## Problem to work on
Reproduce the records exactly through the line with "reports Last, Avg, and".

::: Data to process

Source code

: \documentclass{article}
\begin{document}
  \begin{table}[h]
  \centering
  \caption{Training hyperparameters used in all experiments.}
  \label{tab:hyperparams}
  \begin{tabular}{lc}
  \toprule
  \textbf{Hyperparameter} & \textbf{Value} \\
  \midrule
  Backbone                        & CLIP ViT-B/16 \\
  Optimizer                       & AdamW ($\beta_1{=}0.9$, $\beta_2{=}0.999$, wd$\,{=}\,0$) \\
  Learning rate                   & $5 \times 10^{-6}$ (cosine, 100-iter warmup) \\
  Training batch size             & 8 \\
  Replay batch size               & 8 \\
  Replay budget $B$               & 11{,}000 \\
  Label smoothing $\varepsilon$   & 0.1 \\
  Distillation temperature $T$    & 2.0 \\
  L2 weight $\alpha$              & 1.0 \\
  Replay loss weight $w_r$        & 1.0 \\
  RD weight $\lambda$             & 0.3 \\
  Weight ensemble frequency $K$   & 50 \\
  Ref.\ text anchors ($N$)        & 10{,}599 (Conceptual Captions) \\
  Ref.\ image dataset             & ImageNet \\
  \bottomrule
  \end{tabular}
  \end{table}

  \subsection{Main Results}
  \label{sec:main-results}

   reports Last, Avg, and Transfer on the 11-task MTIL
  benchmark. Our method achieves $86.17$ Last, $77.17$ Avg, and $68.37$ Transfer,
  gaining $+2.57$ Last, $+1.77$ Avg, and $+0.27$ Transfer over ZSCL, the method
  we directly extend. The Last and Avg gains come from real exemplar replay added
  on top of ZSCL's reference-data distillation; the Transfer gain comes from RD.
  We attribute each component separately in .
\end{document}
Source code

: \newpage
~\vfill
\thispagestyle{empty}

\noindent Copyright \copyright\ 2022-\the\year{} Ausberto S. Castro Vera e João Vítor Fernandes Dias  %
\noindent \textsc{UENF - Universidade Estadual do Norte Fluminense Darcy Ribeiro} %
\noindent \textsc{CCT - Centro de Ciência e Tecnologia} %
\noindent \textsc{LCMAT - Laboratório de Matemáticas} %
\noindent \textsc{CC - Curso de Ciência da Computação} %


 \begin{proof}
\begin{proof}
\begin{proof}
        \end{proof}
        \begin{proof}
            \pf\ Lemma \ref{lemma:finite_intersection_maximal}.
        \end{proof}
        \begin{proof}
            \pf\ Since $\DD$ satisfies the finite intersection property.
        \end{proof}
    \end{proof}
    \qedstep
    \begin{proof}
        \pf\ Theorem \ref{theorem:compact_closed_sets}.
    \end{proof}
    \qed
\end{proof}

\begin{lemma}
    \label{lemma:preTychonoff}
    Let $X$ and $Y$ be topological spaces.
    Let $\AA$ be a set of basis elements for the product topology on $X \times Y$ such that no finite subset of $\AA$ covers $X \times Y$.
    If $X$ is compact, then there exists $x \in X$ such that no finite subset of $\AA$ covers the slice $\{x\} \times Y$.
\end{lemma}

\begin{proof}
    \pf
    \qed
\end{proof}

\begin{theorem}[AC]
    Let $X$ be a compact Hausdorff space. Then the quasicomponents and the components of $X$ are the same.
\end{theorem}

::::::

## Task response
Source code

: \documentclass{article}
\begin{document}
  \begin{table}[h]
  \centering
  \caption{Training hyperparameters used in all experiments.}
  \label{tab:hyperparams}
  \begin{tabular}{lc}
  \toprule
  \textbf{Hyperparameter} & \textbf{Value} \\
  \midrule
  Backbone                        & CLIP ViT-B/16 \\
  Optimizer                       & AdamW ($\beta_1{=}0.9$, $\beta_2{=}0.999$, wd$\,{=}\,0$) \\
  Learning rate                   & $5 \times 10^{-6}$ (cosine, 100-iter warmup) \\
  Training batch size             & 8 \\
  Replay batch size               & 8 \\
  Replay budget $B$               & 11{,}000 \\
  Label smoothing $\varepsilon$   & 0.1 \\
  Distillation temperature $T$    & 2.0 \\
  L2 weight $\alpha$              & 1.0 \\
  Replay loss weight $w_r$        & 1.0 \\
  RD weight $\lambda$             & 0.3 \\
  Weight ensemble frequency $K$   & 50 \\
  Ref.\ text anchors ($N$)        & 10{,}599 (Conceptual Captions) \\
  Ref.\ image dataset             & ImageNet \\
  \bottomrule
  \end{tabular}
  \end{table}

  \subsection{Main Results}
  \label{sec:main-results}

   reports Last, Avg, and Transfer on the 11-task MTIL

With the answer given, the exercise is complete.